Disclosure: I worked on algorithmic ranking for Facebook Trending when I worked there from 2014 to 2015. I no longer work for Facebook.

Recently Gizmodo reported that Facebook’s Trending feature was powered by people. Which is not entirely true, but if you do a close reading of what all the participants are saying, you’ll see that no one is actually contradicting each other. What happens is that trends are automatically detected on Facebook, and then humans read through the list and then approve some of them to appear in the Trending section. When they do that, they write a little description, pick a picture, pick a representative link, and maybe fix up the trend name. That’s pretty much it. The actual trends you see are algorithmically ranked on probability of a click.

What really made this article blow up was the revelation that humans were in the loop. As someone that has worked on multiple trending news products, and has spent his professional life working on these public-facing algorithmic products, it’s not surprising. In fact, it would have been surprising if wasn’t the case. However, if you don’t know what to look for, I can see why someone would be surprised to learn this. To Facebook’s credit, they’ve chosen to be radically transparent about this. There’s no reason not to be, this is how these products are made. They’re posting internal Quip documents and configuration files.

Many of the reaction stories to Gizmodo report were cries of either being duped or of political bias. The political bias question doesn’t really interest me. This is just the latest episode in controversy that has been going on since before I was born. What I do find interesting, is the idea that the public was duped into thinking that it was just computers doing everything.

There’s a popular belief that somehow if you just just define and automate, and throw enough data a problem Data Mining / Machine Learning / Artificial Intelligence (or whatever we’re calling it this week) will solve all our problems in a perfectly rational and objective manner “all watched over by the Machines of Loving Grace,” as Richard Brautigan put it. Ironically, this belief may actually be more popular with people outside of the AI/ML community, because those that build these systems are forced to confront the many limitations, both technical and human. AI is not sort of magic pixie dust that makes these problems go away. All it does is automate a human’s poorly defined goals with all the assumptions and biases therein.

Sometimes these human assumptions are latent but not intentionally obscured, as in the case of Facebook Trending, but recently these biases are explicit, but actively hidden. To see this, we only have to look at the recent explosion in “artificial assistants”, or more colloquially, “bots”. Operator is people. Facebook M is billed as a robot, but it’s not really. X.ai has humans verifying the transactions. Many bot startups actually are humans actively chatting with you, or helping you perform some task behind the scenes. Think about that. Humans pretending to be robots. (Suck on that Philip K. Dick.) Wasn’t the future supposed to be Rachael Tyrell selling insurance?

The fact is that even if you want have computers do everything, for technical reasons, resource limitations, and product positioning, you may want humans to oversee the algorithms, because computers are incredibly stupid, and getting things wrong can either be merely slightly embarrassing, or have very very bad real-world consequences.

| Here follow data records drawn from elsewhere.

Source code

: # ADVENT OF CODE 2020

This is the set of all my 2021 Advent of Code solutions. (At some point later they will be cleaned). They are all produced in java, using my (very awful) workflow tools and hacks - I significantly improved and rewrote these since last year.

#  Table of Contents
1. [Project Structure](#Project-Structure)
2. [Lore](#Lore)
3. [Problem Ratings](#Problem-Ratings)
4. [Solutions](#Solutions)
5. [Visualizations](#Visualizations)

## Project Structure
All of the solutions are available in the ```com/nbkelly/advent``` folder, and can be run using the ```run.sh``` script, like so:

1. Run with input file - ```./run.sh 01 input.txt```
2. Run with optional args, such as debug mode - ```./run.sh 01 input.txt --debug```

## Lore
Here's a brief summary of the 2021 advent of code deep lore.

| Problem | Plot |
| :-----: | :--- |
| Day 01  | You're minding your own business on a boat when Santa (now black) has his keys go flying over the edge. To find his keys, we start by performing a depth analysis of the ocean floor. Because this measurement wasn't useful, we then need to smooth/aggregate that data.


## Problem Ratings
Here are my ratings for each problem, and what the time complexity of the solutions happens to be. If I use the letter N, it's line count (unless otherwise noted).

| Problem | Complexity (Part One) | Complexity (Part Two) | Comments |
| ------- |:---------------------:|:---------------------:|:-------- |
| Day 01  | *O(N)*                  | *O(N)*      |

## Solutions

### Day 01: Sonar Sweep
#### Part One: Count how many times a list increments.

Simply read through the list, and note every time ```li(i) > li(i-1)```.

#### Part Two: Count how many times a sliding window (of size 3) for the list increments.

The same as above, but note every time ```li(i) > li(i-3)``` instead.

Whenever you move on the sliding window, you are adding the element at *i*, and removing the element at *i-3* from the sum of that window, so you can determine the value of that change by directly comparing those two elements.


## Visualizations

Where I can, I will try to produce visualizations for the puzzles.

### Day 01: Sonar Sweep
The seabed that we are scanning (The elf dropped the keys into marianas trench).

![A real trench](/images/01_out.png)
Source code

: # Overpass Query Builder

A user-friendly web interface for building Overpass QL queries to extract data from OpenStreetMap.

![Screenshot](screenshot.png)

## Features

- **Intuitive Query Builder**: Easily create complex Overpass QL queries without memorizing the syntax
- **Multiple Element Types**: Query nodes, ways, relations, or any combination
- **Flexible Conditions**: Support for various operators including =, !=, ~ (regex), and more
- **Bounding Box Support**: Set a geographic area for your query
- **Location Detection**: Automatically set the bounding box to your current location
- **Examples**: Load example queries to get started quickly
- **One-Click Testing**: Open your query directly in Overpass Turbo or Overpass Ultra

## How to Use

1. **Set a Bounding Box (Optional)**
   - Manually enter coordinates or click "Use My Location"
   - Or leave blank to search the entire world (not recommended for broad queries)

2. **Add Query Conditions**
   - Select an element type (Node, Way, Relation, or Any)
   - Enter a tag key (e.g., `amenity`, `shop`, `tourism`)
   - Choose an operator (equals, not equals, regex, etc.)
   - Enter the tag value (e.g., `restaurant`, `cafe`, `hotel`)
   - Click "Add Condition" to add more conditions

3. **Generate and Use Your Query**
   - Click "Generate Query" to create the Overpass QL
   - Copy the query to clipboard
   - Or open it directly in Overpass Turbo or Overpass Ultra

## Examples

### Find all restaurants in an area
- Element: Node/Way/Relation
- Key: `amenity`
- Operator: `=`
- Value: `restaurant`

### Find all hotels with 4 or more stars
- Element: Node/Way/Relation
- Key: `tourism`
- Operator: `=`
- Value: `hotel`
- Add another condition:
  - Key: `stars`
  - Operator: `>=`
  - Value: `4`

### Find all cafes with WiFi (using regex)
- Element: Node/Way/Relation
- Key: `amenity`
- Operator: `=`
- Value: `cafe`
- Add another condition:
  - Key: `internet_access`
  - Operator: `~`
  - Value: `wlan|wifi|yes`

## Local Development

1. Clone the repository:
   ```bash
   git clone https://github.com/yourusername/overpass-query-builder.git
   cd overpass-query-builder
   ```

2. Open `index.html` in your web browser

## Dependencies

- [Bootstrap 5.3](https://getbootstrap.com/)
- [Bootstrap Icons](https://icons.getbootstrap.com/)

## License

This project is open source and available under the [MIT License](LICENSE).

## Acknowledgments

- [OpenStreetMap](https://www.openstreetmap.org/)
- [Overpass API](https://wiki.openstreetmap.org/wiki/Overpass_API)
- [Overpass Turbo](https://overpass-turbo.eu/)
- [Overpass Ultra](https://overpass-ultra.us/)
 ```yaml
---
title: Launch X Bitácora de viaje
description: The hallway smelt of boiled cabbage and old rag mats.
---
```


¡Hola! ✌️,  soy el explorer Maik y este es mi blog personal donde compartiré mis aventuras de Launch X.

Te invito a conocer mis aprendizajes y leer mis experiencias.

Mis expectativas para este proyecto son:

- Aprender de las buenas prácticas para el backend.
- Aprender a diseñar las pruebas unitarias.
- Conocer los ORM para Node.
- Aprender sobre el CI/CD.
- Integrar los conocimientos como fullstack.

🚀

Because these algorithms, these AIs, are influencing information, decisions, and pretty much everything in 21st century society there’s been a move for what’s been termed “algorithmic transparency”. Essentially it’s call for explaining what data is collected and how it’s used.

Unfortunately, no one seems to know what this means, or even what level of transparency is appropriate in which case. Arguably, a mostly believable simple explanation like “because you bought A, we’re recommending B” at a shopping site may be good enough, because it really doesn’t matter if the underlying algorithm is singular value decomposition, or Pearson’s correlation. But is the price I pay fixed, or is the site engaging in algorithmic differential pricing, and if so how is that determined, and can I manipulate my behavior to get a lower price? Good luck in getting that information from a seller.

Some more radical transparency advocates have suggested that the public should know individual model features and coefficients. While a nobel intent, quite frankly this information isn’t always all that useful to know. Coefficients are just numbers that often aren’t meaningful in isolation and can change rapidly. Features — the things that the computer is taking into account when making a decision or prediction — may actually be pretty fine-grained or, in the case deep learning algorithms, not even be known or completely understood by the practitioners.

So what should we do? Clearly, if the public thinks they’re being lied to or manipulated by the secret esoteric cabal of engineers and data scientists, then something is wrong. As a community we do need be more forthcoming about what it is we do, and more specifically what the limitations are. Among ourselves, we’re pretty open with what we do and how we do it. Perhaps it’s time we level with general public as well.

--

--